Verenso-rapport over kleinschalige woonvormen

Verenso-rapport over kleinschalige woonvormen

Datum: 16 januari 2019

De laatste jaren zijn er steeds meer kleinschalige woonvormen ontstaan voor mensen met dementie. Op zich een goede ontwikkeling, ware het niet dat nieuwe zorgaanbieders vaak onvoldoende goede zorg waarborgen en dat de randvoorwaarden niet altijd op orde zijn. Daarom heeft Verenso een verkennend onderzoek uitgevoerd onder specialisten ouderengeneeskunde om hun ervaringen te inventariseren. Daaruit blijkt nadrukkelijk het belang van samenwerking tussen huisartsen en specialisten ouderengeneeskunde. 

De uitkomsten van de inventarisatie staan in het rapport ‘Rol van de specialist ouderengeneeskunde in kleinschalige woonvormen’. Daaruit blijkt helaas inderdaad dat de randvoorwaarden voor kwalitatief goede zorg en patiëntveiligheid niet in elke kleinschalige woonvorm zijn geborgd. Tevens ontbreekt vaak een adequate bestuurlijke visie en duidelijkheid ten aanzien van verantwoording. Het is van belang om al vóór opening helder te hebben wie de doelgroep is en welke zorg en (medische) behandeling daarvoor nodig is/zal worden.

Samenwerking met huisartsen
Specialisten ouderengeneeskunde hebben behoefte aan handvatten om taken en verantwoordelijkheden beter te adresseren en te organiseren. Ze zijn over het algemeen zeer tevreden over de samenwerking met de huisartsen.
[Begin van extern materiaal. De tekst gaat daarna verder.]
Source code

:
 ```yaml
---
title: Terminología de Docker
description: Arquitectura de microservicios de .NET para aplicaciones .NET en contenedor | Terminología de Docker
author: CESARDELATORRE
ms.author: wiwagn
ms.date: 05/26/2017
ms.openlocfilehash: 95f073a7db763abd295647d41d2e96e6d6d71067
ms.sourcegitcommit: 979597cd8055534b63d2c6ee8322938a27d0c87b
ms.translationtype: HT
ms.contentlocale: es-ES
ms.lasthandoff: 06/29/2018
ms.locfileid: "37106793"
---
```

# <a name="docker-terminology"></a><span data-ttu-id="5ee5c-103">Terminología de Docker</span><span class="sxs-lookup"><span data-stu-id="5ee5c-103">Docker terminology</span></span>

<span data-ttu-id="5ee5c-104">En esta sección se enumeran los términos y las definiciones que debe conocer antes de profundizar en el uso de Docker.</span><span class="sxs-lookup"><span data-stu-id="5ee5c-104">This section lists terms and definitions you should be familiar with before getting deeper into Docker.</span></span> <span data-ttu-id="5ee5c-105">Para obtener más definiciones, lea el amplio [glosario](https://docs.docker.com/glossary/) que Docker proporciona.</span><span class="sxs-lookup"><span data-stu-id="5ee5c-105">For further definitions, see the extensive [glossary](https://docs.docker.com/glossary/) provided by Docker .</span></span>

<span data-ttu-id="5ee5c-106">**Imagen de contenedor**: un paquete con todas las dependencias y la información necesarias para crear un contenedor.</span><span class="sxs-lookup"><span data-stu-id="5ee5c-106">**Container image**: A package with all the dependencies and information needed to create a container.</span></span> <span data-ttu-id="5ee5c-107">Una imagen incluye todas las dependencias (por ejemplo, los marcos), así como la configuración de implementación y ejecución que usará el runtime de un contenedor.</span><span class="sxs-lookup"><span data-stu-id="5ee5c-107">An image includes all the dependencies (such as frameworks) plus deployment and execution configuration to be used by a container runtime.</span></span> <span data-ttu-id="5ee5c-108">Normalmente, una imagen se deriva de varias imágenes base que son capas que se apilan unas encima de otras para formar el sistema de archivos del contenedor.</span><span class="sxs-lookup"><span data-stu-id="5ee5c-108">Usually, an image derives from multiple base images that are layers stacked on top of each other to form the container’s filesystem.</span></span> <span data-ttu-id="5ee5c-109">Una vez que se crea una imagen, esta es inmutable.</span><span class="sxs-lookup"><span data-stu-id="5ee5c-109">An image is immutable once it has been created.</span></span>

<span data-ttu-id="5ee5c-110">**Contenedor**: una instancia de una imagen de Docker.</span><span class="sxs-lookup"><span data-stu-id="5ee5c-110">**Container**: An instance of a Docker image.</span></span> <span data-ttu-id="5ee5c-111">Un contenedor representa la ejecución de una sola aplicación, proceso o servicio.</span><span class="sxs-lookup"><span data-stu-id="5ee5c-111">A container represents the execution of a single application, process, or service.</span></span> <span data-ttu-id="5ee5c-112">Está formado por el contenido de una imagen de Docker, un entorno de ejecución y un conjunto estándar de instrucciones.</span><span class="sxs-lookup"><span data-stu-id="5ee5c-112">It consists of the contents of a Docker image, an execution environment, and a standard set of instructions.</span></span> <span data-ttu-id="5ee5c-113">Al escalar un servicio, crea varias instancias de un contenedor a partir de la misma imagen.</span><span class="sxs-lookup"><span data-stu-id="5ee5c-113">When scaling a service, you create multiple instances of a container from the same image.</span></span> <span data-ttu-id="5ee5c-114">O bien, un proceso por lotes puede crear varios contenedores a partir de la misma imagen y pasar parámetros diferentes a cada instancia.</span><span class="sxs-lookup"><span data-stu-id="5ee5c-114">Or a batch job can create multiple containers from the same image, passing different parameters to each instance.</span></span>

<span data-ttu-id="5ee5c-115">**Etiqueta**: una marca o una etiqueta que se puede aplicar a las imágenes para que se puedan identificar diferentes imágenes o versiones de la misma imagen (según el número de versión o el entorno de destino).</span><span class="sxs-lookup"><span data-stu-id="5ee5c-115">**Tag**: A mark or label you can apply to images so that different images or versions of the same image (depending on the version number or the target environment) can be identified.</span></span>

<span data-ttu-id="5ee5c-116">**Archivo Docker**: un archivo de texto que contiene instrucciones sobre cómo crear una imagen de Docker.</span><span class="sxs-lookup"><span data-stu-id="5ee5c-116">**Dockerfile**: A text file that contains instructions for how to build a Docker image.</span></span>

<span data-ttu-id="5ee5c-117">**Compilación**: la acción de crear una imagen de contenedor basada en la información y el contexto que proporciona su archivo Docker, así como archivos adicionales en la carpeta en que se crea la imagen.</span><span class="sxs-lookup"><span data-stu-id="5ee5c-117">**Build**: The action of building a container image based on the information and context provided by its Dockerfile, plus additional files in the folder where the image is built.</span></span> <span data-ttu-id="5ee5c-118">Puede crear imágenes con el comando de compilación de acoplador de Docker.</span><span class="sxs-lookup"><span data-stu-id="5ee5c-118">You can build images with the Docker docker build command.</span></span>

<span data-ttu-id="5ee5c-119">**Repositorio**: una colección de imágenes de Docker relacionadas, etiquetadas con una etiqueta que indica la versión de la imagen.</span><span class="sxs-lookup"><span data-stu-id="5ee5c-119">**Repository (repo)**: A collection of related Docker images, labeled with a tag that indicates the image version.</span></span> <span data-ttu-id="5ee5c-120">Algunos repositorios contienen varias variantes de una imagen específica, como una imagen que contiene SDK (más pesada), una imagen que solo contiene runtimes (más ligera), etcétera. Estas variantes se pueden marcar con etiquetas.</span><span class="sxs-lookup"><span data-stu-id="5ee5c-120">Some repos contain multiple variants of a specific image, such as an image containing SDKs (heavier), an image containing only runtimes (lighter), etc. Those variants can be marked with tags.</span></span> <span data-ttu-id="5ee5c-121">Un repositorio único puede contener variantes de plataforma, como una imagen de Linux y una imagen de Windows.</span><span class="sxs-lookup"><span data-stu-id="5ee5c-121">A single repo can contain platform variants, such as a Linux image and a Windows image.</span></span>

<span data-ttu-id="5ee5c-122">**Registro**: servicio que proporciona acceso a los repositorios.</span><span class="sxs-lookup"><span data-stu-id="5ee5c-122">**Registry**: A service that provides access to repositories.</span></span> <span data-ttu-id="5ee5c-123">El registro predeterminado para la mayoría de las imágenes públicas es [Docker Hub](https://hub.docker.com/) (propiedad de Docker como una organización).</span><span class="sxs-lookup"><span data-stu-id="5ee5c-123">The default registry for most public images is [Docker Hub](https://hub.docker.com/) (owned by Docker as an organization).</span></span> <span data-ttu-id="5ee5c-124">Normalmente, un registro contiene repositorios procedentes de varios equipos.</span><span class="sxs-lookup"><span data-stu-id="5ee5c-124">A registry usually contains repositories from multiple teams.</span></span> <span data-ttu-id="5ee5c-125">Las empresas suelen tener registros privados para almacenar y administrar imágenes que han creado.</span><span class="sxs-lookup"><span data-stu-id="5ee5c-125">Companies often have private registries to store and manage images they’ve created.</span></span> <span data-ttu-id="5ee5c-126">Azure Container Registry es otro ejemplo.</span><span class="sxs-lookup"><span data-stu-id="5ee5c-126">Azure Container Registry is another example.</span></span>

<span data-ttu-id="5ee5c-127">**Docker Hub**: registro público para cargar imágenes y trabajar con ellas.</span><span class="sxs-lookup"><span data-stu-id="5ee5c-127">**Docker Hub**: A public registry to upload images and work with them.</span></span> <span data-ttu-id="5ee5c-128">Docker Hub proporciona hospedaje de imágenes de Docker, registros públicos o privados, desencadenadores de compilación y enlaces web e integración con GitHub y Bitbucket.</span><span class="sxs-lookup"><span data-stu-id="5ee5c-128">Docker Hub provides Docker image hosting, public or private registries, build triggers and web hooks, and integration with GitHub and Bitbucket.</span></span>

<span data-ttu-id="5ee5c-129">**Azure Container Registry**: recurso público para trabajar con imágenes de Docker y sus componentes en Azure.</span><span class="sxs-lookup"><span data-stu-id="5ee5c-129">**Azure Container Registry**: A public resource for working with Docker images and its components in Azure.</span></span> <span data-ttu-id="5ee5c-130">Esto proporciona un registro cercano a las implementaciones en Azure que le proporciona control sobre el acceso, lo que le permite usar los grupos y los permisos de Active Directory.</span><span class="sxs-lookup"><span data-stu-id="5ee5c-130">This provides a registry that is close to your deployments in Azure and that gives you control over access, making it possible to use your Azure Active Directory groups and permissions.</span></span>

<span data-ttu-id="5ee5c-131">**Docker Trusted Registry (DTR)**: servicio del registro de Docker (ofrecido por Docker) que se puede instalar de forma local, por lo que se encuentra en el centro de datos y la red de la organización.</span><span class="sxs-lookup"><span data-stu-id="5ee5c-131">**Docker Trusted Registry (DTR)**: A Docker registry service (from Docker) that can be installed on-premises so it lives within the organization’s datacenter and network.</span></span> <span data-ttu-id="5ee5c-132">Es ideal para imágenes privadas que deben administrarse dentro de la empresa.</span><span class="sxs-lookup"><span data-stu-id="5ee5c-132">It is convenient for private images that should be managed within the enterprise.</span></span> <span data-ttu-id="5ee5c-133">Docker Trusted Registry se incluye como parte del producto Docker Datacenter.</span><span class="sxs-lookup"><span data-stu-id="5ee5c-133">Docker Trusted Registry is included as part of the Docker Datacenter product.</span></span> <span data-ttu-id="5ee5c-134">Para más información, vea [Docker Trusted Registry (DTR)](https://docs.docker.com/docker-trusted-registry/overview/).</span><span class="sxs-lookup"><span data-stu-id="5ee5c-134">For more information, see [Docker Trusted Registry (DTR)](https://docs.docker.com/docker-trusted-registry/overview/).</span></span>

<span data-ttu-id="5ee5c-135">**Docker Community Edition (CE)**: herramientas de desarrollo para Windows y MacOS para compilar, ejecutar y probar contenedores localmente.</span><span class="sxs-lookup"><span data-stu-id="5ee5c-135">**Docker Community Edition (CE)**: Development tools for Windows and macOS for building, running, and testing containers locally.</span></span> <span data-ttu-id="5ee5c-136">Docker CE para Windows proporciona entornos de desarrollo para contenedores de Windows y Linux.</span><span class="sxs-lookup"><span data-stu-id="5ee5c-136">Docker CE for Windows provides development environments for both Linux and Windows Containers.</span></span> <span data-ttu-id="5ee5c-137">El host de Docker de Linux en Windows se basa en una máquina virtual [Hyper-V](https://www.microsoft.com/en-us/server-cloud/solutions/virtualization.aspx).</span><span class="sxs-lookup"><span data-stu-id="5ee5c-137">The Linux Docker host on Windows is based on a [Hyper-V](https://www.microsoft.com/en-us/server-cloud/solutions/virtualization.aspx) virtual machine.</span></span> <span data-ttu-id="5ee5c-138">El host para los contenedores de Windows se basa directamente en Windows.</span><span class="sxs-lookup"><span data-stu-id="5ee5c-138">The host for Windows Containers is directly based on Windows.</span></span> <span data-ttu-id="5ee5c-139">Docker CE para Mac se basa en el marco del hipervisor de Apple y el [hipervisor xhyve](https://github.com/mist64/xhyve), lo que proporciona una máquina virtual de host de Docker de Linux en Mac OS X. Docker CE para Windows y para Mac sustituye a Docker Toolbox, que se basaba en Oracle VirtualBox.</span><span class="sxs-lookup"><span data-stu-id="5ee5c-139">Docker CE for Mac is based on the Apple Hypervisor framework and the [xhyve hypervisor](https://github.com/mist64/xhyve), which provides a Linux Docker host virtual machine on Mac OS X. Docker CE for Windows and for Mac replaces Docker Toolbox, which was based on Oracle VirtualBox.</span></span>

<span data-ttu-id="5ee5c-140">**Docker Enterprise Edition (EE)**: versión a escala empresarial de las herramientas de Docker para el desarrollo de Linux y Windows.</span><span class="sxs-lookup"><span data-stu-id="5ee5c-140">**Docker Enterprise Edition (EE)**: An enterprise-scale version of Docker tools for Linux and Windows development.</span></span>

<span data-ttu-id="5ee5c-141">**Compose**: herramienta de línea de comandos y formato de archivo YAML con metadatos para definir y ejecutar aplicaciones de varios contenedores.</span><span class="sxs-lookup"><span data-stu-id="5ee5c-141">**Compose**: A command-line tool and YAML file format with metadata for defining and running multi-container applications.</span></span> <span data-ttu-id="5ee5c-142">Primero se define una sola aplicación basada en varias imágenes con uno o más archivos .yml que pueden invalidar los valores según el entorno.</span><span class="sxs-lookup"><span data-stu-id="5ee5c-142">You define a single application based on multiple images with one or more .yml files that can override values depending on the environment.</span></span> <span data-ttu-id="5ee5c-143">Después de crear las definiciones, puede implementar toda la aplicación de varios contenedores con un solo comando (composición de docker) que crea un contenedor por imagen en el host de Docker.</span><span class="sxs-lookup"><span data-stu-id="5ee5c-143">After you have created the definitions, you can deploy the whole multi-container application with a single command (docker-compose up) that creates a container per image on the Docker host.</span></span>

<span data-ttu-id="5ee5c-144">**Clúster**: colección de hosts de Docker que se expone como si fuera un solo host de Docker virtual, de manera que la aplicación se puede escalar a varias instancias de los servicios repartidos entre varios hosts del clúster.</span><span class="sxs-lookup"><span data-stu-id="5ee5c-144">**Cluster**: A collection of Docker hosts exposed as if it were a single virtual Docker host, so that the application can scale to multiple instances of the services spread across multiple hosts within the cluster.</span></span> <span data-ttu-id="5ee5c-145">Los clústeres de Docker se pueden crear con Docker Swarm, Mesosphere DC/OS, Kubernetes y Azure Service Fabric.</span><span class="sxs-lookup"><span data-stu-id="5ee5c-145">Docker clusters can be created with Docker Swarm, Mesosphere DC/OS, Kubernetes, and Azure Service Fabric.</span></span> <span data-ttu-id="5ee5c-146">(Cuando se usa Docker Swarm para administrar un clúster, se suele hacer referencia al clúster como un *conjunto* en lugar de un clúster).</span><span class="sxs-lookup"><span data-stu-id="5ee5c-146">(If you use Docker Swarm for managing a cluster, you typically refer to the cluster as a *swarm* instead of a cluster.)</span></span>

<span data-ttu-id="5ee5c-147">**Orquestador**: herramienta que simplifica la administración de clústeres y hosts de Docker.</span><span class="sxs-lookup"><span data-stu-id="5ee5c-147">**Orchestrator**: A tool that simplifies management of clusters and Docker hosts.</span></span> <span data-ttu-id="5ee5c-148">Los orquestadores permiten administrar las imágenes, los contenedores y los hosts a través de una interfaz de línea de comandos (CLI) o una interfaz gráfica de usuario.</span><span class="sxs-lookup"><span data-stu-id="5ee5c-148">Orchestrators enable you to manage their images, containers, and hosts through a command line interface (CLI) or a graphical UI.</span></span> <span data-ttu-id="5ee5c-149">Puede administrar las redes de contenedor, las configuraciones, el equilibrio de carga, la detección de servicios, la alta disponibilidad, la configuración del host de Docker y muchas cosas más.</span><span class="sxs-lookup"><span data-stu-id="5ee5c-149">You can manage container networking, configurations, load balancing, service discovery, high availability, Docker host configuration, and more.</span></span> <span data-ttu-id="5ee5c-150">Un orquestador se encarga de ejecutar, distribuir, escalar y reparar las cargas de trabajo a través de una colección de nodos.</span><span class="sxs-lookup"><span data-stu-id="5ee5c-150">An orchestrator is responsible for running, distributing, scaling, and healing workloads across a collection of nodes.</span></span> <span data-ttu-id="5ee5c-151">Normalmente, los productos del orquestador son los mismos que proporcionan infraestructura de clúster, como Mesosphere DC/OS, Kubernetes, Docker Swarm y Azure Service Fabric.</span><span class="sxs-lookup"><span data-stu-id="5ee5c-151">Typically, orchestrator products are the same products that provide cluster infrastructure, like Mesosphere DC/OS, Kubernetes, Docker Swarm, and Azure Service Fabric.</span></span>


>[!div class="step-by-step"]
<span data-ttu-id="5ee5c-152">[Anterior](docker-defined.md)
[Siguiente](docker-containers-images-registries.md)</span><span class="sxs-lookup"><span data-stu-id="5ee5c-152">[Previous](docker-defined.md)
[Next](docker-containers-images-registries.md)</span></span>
Zij pleiten daarom voor een blijvend samenwerkingsverband, omdat de inzet van zowel de huisarts als de specialist ouderenzorg nodig zijn om de medische zorg te waarborgen in een sterk vergrijzende samenleving.

Afspraken vooraf
Verenso beveelt de specialisten ouderengeneeskunde aan om, alvorens te gaan werken in een kleinschalige woonvorm, op bestuurlijk niveau en samen met de betrokken huisartsen afspraken te maken over de taken, verantwoordelijkheden en benodigde randvoorwaarden voor goede zorg en behandeling. Ter ondersteuning heeft Verenso een gespreksleidraad opgesteld.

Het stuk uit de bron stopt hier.